=== MATERIAL TO PROCESS ===
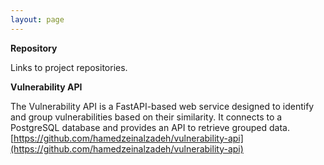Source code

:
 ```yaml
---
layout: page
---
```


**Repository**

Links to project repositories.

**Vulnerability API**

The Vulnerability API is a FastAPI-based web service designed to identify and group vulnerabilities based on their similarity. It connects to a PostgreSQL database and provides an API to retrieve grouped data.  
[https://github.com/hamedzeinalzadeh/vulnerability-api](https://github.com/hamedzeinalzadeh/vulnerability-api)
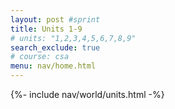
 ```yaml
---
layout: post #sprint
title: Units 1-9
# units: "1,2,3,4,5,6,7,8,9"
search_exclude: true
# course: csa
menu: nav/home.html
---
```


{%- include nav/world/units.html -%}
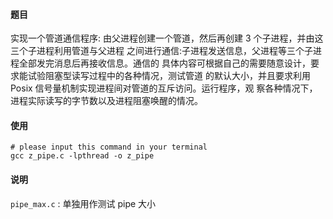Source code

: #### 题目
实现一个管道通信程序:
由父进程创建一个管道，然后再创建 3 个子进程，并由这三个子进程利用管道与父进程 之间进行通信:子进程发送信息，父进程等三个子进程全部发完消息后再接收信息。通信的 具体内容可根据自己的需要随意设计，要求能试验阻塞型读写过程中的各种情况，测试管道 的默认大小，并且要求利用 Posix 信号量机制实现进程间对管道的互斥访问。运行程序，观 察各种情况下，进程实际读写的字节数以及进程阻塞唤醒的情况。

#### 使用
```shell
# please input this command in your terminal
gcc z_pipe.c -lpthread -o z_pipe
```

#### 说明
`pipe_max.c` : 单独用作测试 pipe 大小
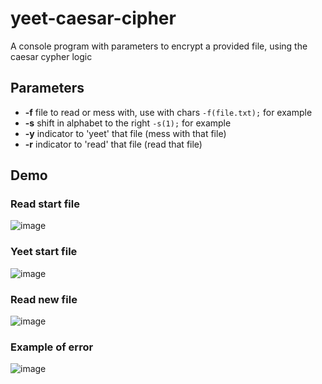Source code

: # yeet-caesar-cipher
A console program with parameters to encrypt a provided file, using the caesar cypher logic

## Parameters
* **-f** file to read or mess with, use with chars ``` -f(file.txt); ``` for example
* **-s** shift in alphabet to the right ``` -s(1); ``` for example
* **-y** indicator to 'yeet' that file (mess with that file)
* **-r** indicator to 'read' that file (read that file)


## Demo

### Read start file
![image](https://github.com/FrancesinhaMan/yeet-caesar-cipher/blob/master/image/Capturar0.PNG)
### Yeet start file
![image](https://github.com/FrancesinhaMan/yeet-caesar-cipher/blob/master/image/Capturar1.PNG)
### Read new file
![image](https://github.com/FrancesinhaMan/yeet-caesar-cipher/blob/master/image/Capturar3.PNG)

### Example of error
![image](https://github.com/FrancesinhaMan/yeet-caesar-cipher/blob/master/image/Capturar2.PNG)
===
=== MATERIAL TO PROCESS ===
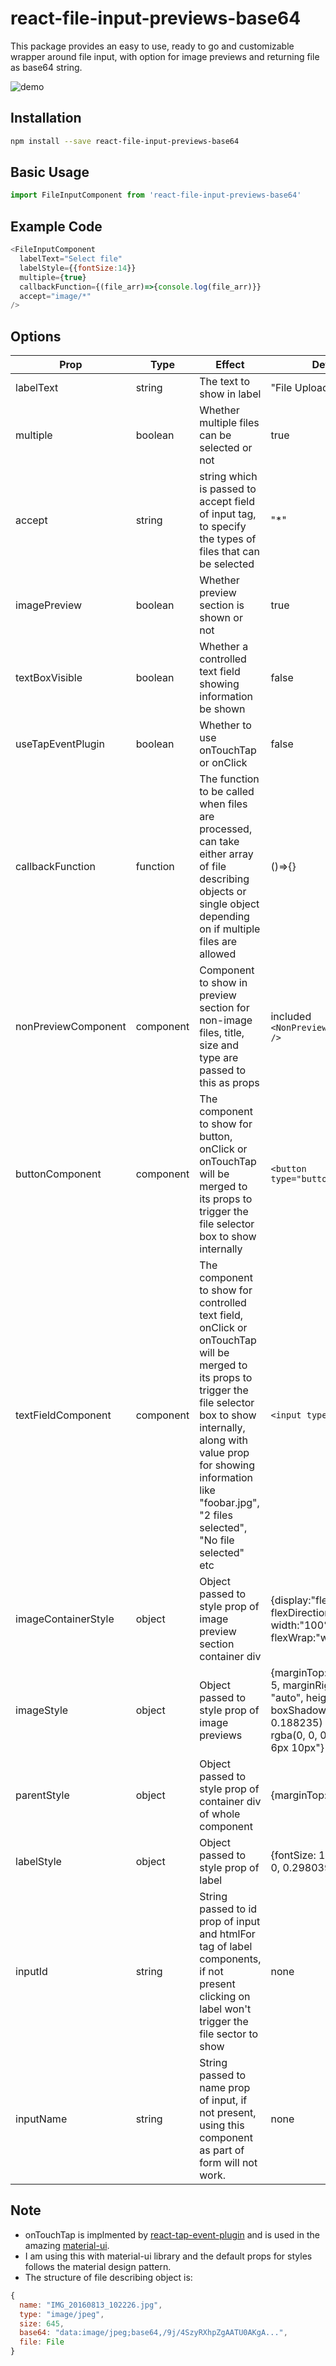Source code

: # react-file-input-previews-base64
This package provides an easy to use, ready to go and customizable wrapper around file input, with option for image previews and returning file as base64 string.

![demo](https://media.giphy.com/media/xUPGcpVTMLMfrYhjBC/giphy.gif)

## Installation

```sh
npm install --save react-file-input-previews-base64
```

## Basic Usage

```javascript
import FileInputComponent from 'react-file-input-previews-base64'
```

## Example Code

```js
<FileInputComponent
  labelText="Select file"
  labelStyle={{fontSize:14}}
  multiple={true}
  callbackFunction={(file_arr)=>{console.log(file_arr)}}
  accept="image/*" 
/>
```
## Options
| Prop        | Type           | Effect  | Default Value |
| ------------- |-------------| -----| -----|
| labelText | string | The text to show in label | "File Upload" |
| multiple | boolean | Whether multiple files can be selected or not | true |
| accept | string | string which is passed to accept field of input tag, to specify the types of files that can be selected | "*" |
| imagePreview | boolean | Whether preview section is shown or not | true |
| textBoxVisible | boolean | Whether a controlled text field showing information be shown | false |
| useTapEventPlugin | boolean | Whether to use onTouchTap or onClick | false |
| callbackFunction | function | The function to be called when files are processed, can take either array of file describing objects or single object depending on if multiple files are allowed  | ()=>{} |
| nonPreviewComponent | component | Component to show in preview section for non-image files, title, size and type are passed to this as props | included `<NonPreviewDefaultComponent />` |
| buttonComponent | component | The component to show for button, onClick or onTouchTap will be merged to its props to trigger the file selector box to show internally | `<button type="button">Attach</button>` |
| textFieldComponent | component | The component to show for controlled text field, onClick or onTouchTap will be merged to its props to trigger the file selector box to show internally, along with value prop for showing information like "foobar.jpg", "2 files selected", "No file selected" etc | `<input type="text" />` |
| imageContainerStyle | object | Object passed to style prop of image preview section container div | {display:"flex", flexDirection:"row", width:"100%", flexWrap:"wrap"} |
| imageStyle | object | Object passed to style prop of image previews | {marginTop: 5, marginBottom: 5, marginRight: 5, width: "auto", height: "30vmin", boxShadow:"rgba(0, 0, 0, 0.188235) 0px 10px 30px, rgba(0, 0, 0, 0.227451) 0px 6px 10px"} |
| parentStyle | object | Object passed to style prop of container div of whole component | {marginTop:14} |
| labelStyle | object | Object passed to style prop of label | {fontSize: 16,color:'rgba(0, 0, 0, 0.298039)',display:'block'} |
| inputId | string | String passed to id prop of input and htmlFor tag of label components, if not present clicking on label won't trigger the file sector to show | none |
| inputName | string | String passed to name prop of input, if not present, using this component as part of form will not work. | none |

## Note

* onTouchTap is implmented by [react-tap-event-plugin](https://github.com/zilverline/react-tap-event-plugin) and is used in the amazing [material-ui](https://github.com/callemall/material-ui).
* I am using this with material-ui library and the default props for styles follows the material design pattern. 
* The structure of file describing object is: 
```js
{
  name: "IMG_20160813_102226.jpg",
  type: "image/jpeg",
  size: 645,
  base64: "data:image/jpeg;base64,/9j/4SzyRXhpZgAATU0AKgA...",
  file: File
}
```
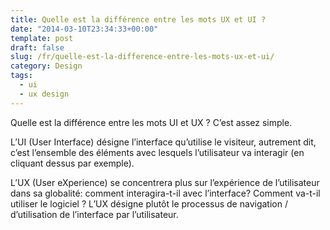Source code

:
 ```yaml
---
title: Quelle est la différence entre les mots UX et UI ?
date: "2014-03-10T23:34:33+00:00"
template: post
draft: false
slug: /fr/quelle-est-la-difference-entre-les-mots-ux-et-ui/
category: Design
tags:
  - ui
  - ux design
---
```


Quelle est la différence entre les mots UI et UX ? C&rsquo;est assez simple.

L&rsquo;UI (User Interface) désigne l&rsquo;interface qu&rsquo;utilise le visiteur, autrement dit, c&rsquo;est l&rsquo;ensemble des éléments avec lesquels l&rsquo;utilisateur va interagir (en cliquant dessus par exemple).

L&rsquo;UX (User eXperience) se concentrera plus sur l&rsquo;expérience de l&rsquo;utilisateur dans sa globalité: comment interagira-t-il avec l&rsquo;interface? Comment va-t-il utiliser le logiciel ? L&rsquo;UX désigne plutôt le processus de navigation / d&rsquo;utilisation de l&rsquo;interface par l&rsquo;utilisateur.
===
» PROBLEM DETAILS
Return every line from the entries above that contains the word "data".

» OUTPUT OF THE EXERCISE
The Vulnerability API is a FastAPI-based web service designed to identify and group vulnerabilities based on their similarity. It connects to a PostgreSQL database and provides an API to retrieve grouped data.  
  base64: "data:image/jpeg;base64,/9j/4SzyRXhpZgAATU0AKgA...",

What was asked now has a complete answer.